Using the parity problem as a basis, we randomly generate 50problems that are similar in terms of our problem similarity metric by randomly flipping $12\%$ of the output bits of the 6-bit parity checker's output bit string.

Figure 4

  

Figure: Frequency distribution of problem similarities

shows the distribution of problems in terms of problem similarity. Most problems' output strings are between 6 and 7 bits different, no two problems are the same, and the similarities are uniformly distributed.

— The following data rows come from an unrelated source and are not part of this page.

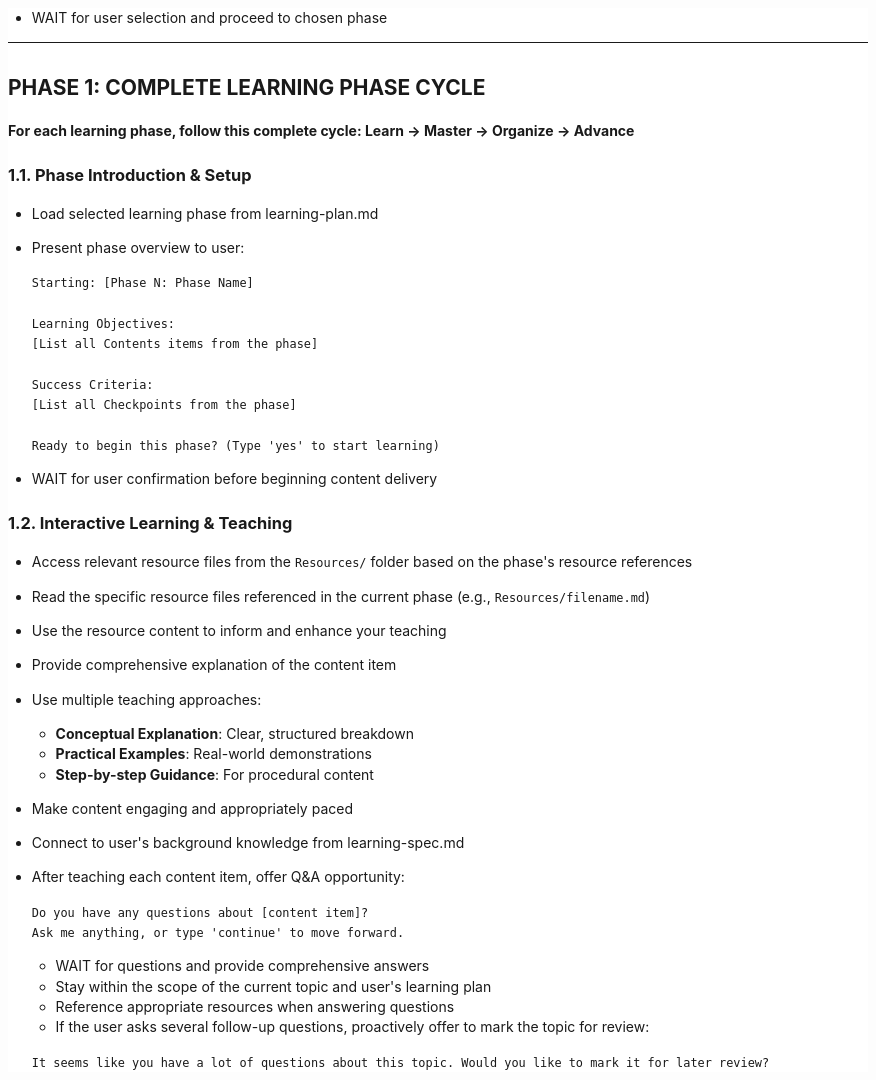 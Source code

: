 - WAIT for user selection and proceed to chosen phase

---

## PHASE 1: COMPLETE LEARNING PHASE CYCLE

**For each learning phase, follow this complete cycle: Learn → Master → Organize → Advance**

### **1.1. Phase Introduction & Setup**
- Load selected learning phase from learning-plan.md
- Present phase overview to user:

  ```
  Starting: [Phase N: Phase Name]
  
  Learning Objectives:
  [List all Contents items from the phase]

  Success Criteria:
  [List all Checkpoints from the phase]
  
  Ready to begin this phase? (Type 'yes' to start learning)
  ```

- WAIT for user confirmation before beginning content delivery

### **1.2. Interactive Learning & Teaching**

- Access relevant resource files from the `Resources/` folder based on the phase's resource references
- Read the specific resource files referenced in the current phase (e.g., `Resources/filename.md`)
- Use the resource content to inform and enhance your teaching
- Provide comprehensive explanation of the content item
- Use multiple teaching approaches:
  - **Conceptual Explanation**: Clear, structured breakdown
  - **Practical Examples**: Real-world demonstrations
  - **Step-by-step Guidance**: For procedural content
- Make content engaging and appropriately paced
- Connect to user's background knowledge from learning-spec.md
- After teaching each content item, offer Q&A opportunity:  
  ```
  Do you have any questions about [content item]? 
  Ask me anything, or type 'continue' to move forward.
  ```

  - WAIT for questions and provide comprehensive answers
  - Stay within the scope of the current topic and user's learning plan
  - Reference appropriate resources when answering questions
  - If the user asks several follow-up questions, proactively offer to mark the topic for review:
  ```
  It seems like you have a lot of questions about this topic. Would you like to mark it for later review?
  ```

In this paper, CIGAR uses a population of size 30 run for a maximum of 30 generations to solve 6-bit combinational circuit design problems (similar to parity checkers). This results in a 150 length chromosome (6 rows, 5 columns, 5 bits per gate) with a corresponding search space of 2¹⁵⁰. The probability of crossover is 0.95 and the probability of mutation is 0.05. We inject three cases ($10\%$of population size) into the population every five generations. Previous work explains these parameter values [Louis & Johnson1997a]. All plots are averages over ten (10) runs. Figure 5 compares performance in terms of time taken to find a solution for CIGAR and a randomly initialized genetic algorithm. The figure plots time taken to find the best solution on the vertical axis and the number of problems solved on the horizontal axis.

  

Figure: Convergence speed. As more problems are attempted, CIGAR reduces the time to convergence.

The Randomly Initialized Genetic Algorithm (RIGA) uses the same set of genetic algorithm parameters. We ran both ten times with different random seeds.

  

Figure: Solution quality. As more problems are solved CIGAR produces better solutions.

Figure 6 plots the fitness of the best solution found on the vertical axis and number of problems solved on the horizontal axis. The figures clearly show that CIGAR takes less time to produce better quality solutions as it gains experience from attempting more problems.

Figure 7 plots the distribution of solutions' similarities produced by CIGAR and RIGA.

  

Figure: Solution distribution.

CIGAR solutions tend to be more similar indicating that CIGAR is storing and reusing solutions and partial solutions to previously solved problems.

Figure 8 plots the solution quality as a function of experience for the following injection strategies.

1.

Closest to the best

2.

Probabilistic closest to the best

3.

Furthest from the worst

4.

Probabilistic furthest from the worst

5.

Randomly choosing individuals from the case-base to inject

6.

Creating and injecting randomly generated individuals

  

Figure: Quality of design solution versus number of problems attempted (experience).

In all cases, we replace the worst individuals in the population with the individuals chosen (or created) by the the injection strategy. The figure shows that the probabilistic strategies and the strategy of randomly injecting individuals from the case-base result in the largest increase in quality with experience. As expected, creating and injecting random individuals does not lead to better quality with experience. Both deterministic strategies show intermediate gains in quality. Figure 9 shows a similar trend for the time to solution measure of performance.

  

Figure: Average time to find the best design versus number of problems attempted (experience).